**Exercise prompt:** Copy each entry precisely as written, and do not carry over the pictures.

**Given data:**
↓

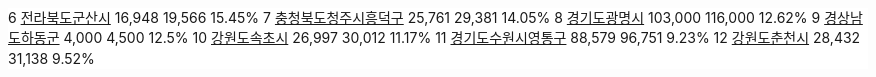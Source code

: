   <tr class="item">
    <td>6</td>
    <td><a href="/apt/전라북도군산시">전라북도군산시</a></td>
    <td>16,948</td>
    <td>19,566</td>
    <td>15.45%</td>
  </tr>

  <tr class="item">
    <td>7</td>
    <td><a href="/apt/충청북도청주시흥덕구">충청북도청주시흥덕구</a></td>
    <td>25,761</td>
    <td>29,381</td>
    <td>14.05%</td>
  </tr>

  <tr class="item">
    <td>8</td>
    <td><a href="/apt/경기도광명시">경기도광명시</a></td>
    <td>103,000</td>
    <td>116,000</td>
    <td>12.62%</td>
  </tr>

  <tr class="item">
    <td>9</td>
    <td><a href="/apt/경상남도하동군">경상남도하동군</a></td>
    <td>4,000</td>
    <td>4,500</td>
    <td>12.5%</td>
  </tr>

  <tr class="item">
    <td>10</td>
    <td><a href="/apt/강원도속초시">강원도속초시</a></td>
    <td>26,997</td>
    <td>30,012</td>
    <td>11.17%</td>
  </tr>

  <tr class="item">
    <td>11</td>
    <td><a href="/apt/경기도수원시영통구">경기도수원시영통구</a></td>
    <td>88,579</td>
    <td>96,751</td>
    <td>9.23%</td>
  </tr>

  <tr class="item">
    <td>12</td>
    <td><a href="/apt/강원도춘천시">강원도춘천시</a></td>
    <td>28,432</td>
    <td>31,138</td>
    <td>9.52%</td>
  </tr>
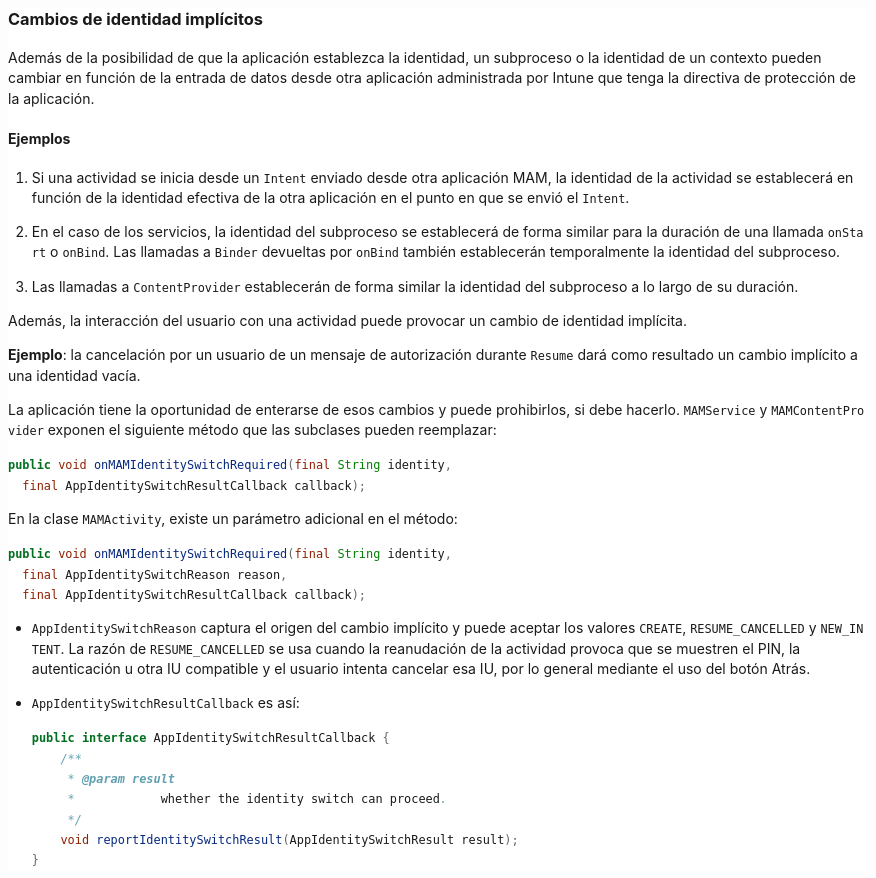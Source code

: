
### <a name="implicit-identity-changes"></a>Cambios de identidad implícitos

Además de la posibilidad de que la aplicación establezca la identidad, un subproceso o la identidad de un contexto pueden cambiar en función de la entrada de datos desde otra aplicación administrada por Intune que tenga la directiva de protección de la aplicación.

#### <a name="examples"></a>Ejemplos

  1. Si una actividad se inicia desde un `Intent` enviado desde otra aplicación MAM, la identidad de la actividad se establecerá en función de la identidad efectiva de la otra aplicación en el punto en que se envió el `Intent`.

  2.  En el caso de los servicios, la identidad del subproceso se establecerá de forma similar para la duración de una llamada `onStart` o `onBind`. Las llamadas a `Binder` devueltas por `onBind` también establecerán temporalmente la identidad del subproceso.

  3. Las llamadas a `ContentProvider` establecerán de forma similar la identidad del subproceso a lo largo de su duración.


  Además, la interacción del usuario con una actividad puede provocar un cambio de identidad implícita.

  **Ejemplo**: la cancelación por un usuario de un mensaje de autorización durante `Resume` dará como resultado un cambio implícito a una identidad vacía.

  La aplicación tiene la oportunidad de enterarse de esos cambios y puede prohibirlos, si debe hacerlo. `MAMService` y `MAMContentProvider` exponen el siguiente método que las subclases pueden reemplazar:

  ```java
  public void onMAMIdentitySwitchRequired(final String identity,
    final AppIdentitySwitchResultCallback callback);
  ```

  En la clase `MAMActivity`, existe un parámetro adicional en el método:

  ```java
  public void onMAMIdentitySwitchRequired(final String identity,
    final AppIdentitySwitchReason reason,
    final AppIdentitySwitchResultCallback callback);
  ```

  * `AppIdentitySwitchReason` captura el origen del cambio implícito y puede aceptar los valores `CREATE`, `RESUME_CANCELLED` y `NEW_INTENT`.  La razón de `RESUME_CANCELLED` se usa cuando la reanudación de la actividad provoca que se muestren el PIN, la autenticación u otra IU compatible y el usuario intenta cancelar esa IU, por lo general mediante el uso del botón Atrás.


  * `AppIdentitySwitchResultCallback` es así:

    ```java
    public interface AppIdentitySwitchResultCallback {
        /**
         * @param result
         *            whether the identity switch can proceed.
         */
        void reportIdentitySwitchResult(AppIdentitySwitchResult result);
    }
    ```
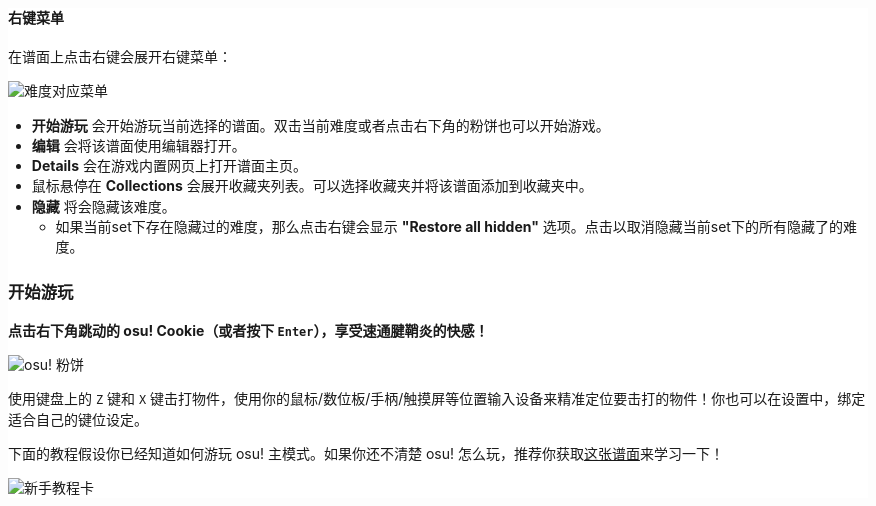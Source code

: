 #### 右键菜单

在谱面上点击右键会展开右键菜单：

![难度对应菜单](img/diff-menu.png)

- **开始游玩** 会开始游玩当前选择的谱面。双击当前难度或者点击右下角的粉饼也可以开始游戏。
- **编辑** 会将该谱面使用编辑器打开。
- **Details** 会在游戏内置网页上打开谱面主页。
- 鼠标悬停在 **Collections** 会展开收藏夹列表。可以选择收藏夹并将该谱面添加到收藏夹中。
- **隐藏** 将会隐藏该难度。
  - 如果当前set下存在隐藏过的难度，那么点击右键会显示 **"Restore all hidden"** 选项。点击以取消隐藏当前set下的所有隐藏了的难度。

### 开始游玩

**点击右下角跳动的 osu! Cookie（或者按下 `Enter`），享受速通腱鞘炎的快感！**

![osu! 粉饼](img/cookie-corner.png)

使用键盘上的 `Z` 键和 `X` 键击打物件，使用你的鼠标/数位板/手柄/触摸屏等位置输入设备来精准定位要击打的物件！你也可以在设置中，绑定适合自己的键位设定。

下面的教程假设你已经知道如何游玩 osu! 主模式。如果你还不清楚 osu! 怎么玩，推荐你获取[这张谱面](https://osu.ppy.sh/beatmapsets/1011011#osu/2116202)来学习一下！

![新手教程卡](img/beginner-card.png)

↑

**Solution:**
Source code

:   <tr class="item">
    <td>6</td>
    <td><a href="/apt/전라북도군산시">전라북도군산시</a></td>
    <td>16,948</td>
    <td>19,566</td>
    <td>15.45%</td>
  </tr>

  <tr class="item">
    <td>7</td>
    <td><a href="/apt/충청북도청주시흥덕구">충청북도청주시흥덕구</a></td>
    <td>25,761</td>
    <td>29,381</td>
    <td>14.05%</td>
  </tr>

  <tr class="item">
    <td>8</td>
    <td><a href="/apt/경기도광명시">경기도광명시</a></td>
    <td>103,000</td>
    <td>116,000</td>
    <td>12.62%</td>
  </tr>

  <tr class="item">
    <td>9</td>
    <td><a href="/apt/경상남도하동군">경상남도하동군</a></td>
    <td>4,000</td>
    <td>4,500</td>
    <td>12.5%</td>
  </tr>

  <tr class="item">
    <td>10</td>
    <td><a href="/apt/강원도속초시">강원도속초시</a></td>
    <td>26,997</td>
    <td>30,012</td>
    <td>11.17%</td>
  </tr>

  <tr class="item">
    <td>11</td>
    <td><a href="/apt/경기도수원시영통구">경기도수원시영통구</a></td>
    <td>88,579</td>
    <td>96,751</td>
    <td>9.23%</td>
  </tr>

  <tr class="item">
    <td>12</td>
    <td><a href="/apt/강원도춘천시">강원도춘천시</a></td>
    <td>28,432</td>
    <td>31,138</td>
    <td>9.52%</td>
  </tr>
Source code

:
### <a name="implicit-identity-changes"></a>Cambios de identidad implícitos

Además de la posibilidad de que la aplicación establezca la identidad, un subproceso o la identidad de un contexto pueden cambiar en función de la entrada de datos desde otra aplicación administrada por Intune que tenga la directiva de protección de la aplicación.

#### <a name="examples"></a>Ejemplos

  1. Si una actividad se inicia desde un `Intent` enviado desde otra aplicación MAM, la identidad de la actividad se establecerá en función de la identidad efectiva de la otra aplicación en el punto en que se envió el `Intent`.

  2.  En el caso de los servicios, la identidad del subproceso se establecerá de forma similar para la duración de una llamada `onStart` o `onBind`. Las llamadas a `Binder` devueltas por `onBind` también establecerán temporalmente la identidad del subproceso.

  3. Las llamadas a `ContentProvider` establecerán de forma similar la identidad del subproceso a lo largo de su duración.


  Además, la interacción del usuario con una actividad puede provocar un cambio de identidad implícita.

  **Ejemplo**: la cancelación por un usuario de un mensaje de autorización durante `Resume` dará como resultado un cambio implícito a una identidad vacía.

  La aplicación tiene la oportunidad de enterarse de esos cambios y puede prohibirlos, si debe hacerlo. `MAMService` y `MAMContentProvider` exponen el siguiente método que las subclases pueden reemplazar:

  ```java
  public void onMAMIdentitySwitchRequired(final String identity,
    final AppIdentitySwitchResultCallback callback);
  ```

  En la clase `MAMActivity`, existe un parámetro adicional en el método:

  ```java
  public void onMAMIdentitySwitchRequired(final String identity,
    final AppIdentitySwitchReason reason,
    final AppIdentitySwitchResultCallback callback);
  ```

  * `AppIdentitySwitchReason` captura el origen del cambio implícito y puede aceptar los valores `CREATE`, `RESUME_CANCELLED` y `NEW_INTENT`.  La razón de `RESUME_CANCELLED` se usa cuando la reanudación de la actividad provoca que se muestren el PIN, la autenticación u otra IU compatible y el usuario intenta cancelar esa IU, por lo general mediante el uso del botón Atrás.


  * `AppIdentitySwitchResultCallback` es así:

    ```java
    public interface AppIdentitySwitchResultCallback {
        /**
         * @param result
         *            whether the identity switch can proceed.
         */
        void reportIdentitySwitchResult(AppIdentitySwitchResult result);
    }
    ```
Source code

: #### 右键菜单

在谱面上点击右键会展开右键菜单：

![难度对应菜单](img/diff-menu.png)

- **开始游玩** 会开始游玩当前选择的谱面。双击当前难度或者点击右下角的粉饼也可以开始游戏。
- **编辑** 会将该谱面使用编辑器打开。
- **Details** 会在游戏内置网页上打开谱面主页。
- 鼠标悬停在 **Collections** 会展开收藏夹列表。可以选择收藏夹并将该谱面添加到收藏夹中。
- **隐藏** 将会隐藏该难度。
  - 如果当前set下存在隐藏过的难度，那么点击右键会显示 **"Restore all hidden"** 选项。点击以取消隐藏当前set下的所有隐藏了的难度。

### 开始游玩

**点击右下角跳动的 osu! Cookie（或者按下 `Enter`），享受速通腱鞘炎的快感！**

![osu! 粉饼](img/cookie-corner.png)

使用键盘上的 `Z` 键和 `X` 键击打物件，使用你的鼠标/数位板/手柄/触摸屏等位置输入设备来精准定位要击打的物件！你也可以在设置中，绑定适合自己的键位设定。

下面的教程假设你已经知道如何游玩 osu! 主模式。如果你还不清楚 osu! 怎么玩，推荐你获取[这张谱面](https://osu.ppy.sh/beatmapsets/1011011#osu/2116202)来学习一下！

![新手教程卡](img/beginner-card.png)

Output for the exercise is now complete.